Expect the Unexpected? Testing the Surprisal of Salient Entities

arXiv cs.CL / 4/14/2026

💬 OpinionIdeas & Deep AnalysisModels & Research

Key Points

  • The paper investigates how discourse entity salience affects surprisal, addressing a gap left by prior UID (Uniform Information Density) research that largely ignored participant salience.
  • Using 70K manually annotated mentions across 16 English genres and a novel minimal-pair prompting method, the study finds globally salient entities have significantly higher surprisal than non-salient entities even after controlling for confounds like position and length.
  • The authors also report that when salient entities are used as prompts, they systematically reduce surprisal for surrounding content, increasing overall document-level predictability.
  • The magnitude of this prompt-driven predictability effect varies by genre, being strongest in topic-coherent texts and weakest in conversational contexts.
  • Overall, the work refines the UID competing pressures framework by proposing global entity salience as a mechanism that shapes information distribution across discourse.

Abstract

Previous work examining the Uniform Information Density (UID) hypothesis has shown that while information as measured by surprisal metrics is distributed more or less evenly across documents overall, local discrepancies can arise due to functional pressures corresponding to syntactic and discourse structural constraints.
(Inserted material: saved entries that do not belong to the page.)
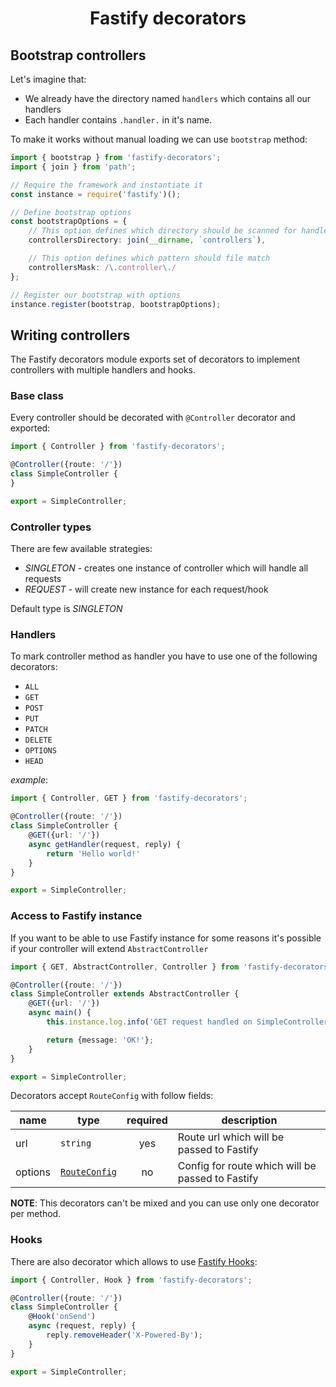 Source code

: <h1 align="center">Fastify decorators</h1>

## Bootstrap controllers
Let's imagine that:
- We already have the directory named `handlers` which contains all our handlers
- Each handler contains `.handler.` in it's name.

To make it works without manual loading we can use `bootstrap` method:
```typescript
import { bootstrap } from 'fastify-decorators';
import { join } from 'path';

// Require the framework and instantiate it
const instance = require('fastify')();

// Define bootstrap options
const bootstrapOptions = {
    // This option defines which directory should be scanned for handlers
    controllersDirectory: join(__dirname, `controllers`),

    // This option defines which pattern should file match
    controllersMask: /\.controller\./
};

// Register our bootstrap with options
instance.register(bootstrap, bootstrapOptions);
```

## Writing controllers

The Fastify decorators module exports set of decorators to implement controllers with multiple handlers and hooks.

### Base class

Every controller should be decorated with `@Controller` decorator and exported:
```typescript
import { Controller } from 'fastify-decorators';

@Controller({route: '/'})
class SimpleController {
}

export = SimpleController;
```

### Controller types

There are few available strategies:
- *SINGLETON* - creates one instance of controller which will handle all requests
- *REQUEST* - will create new instance for each request/hook

Default type is *SINGLETON*

### Handlers

To mark controller method as handler you have to use one of the following decorators:
- `ALL`
- `GET`
- `POST`
- `PUT`
- `PATCH`
- `DELETE`
- `OPTIONS`
- `HEAD`

*example*:
```typescript
import { Controller, GET } from 'fastify-decorators';

@Controller({route: '/'})
class SimpleController {
    @GET({url: '/'})
    async getHandler(request, reply) {
        return 'Hello world!'
    }
}

export = SimpleController;
```

### Access to Fastify instance

If you want to be able to use Fastify instance for some reasons it's possible if your controller will extend `AbstractController`

```typescript
import { GET, AbstractController, Controller } from 'fastify-decorators';

@Controller({route: '/'})
class SimpleController extends AbstractController {
    @GET({url: '/'})
    async main() {
        this.instance.log.info('GET request handled on SimpleController');

        return {message: 'OK!'};
    }
}

export = SimpleController;
```

Decorators accept `RouteConfig` with follow fields:

| name    | type            | required | description                                      |
|---------|-----------------|:--------:|--------------------------------------------------|
| url     | `string`        | yes      | Route url which will be passed to Fastify        |
| options | [`RouteConfig`] | no       | Config for route which will be passed to Fastify |

**NOTE**: This decorators can't be mixed and you can use only one decorator per method.

### Hooks

There are also decorator which allows to use [Fastify Hooks]:
```typescript
import { Controller, Hook } from 'fastify-decorators';

@Controller({route: '/'})
class SimpleController {
    @Hook('onSend')
    async (request, reply) {
        reply.removeHeader('X-Powered-By');
    }
}

export = SimpleController;
```

[Fastify Hooks]: https://github.com/fastify/fastify/blob/master/docs/Hooks.md
[`RouteConfig`]: https://github.com/fastify/fastify/blob/master/docs/Routes.md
However, work thus far has largely disregarded the relative salience of discourse participants. We fill this gap by studying how overall salience of entities in discourse relates to surprisal using 70K manually annotated mentions across 16 genres of English and a novel minimal-pair prompting method. Our results show that globally salient entities exhibit significantly higher surprisal than non-salient ones, even controlling for position, length, and nesting confounds. Moreover, salient entities systematically reduce surprisal for surrounding content when used as prompts, enhancing document-level predictability. This effect varies by genre, appearing strongest in topic-coherent texts and weakest in conversational contexts. Our findings refine the UID competing pressures framework by identifying global entity salience as a mechanism shaping information distribution in discourse.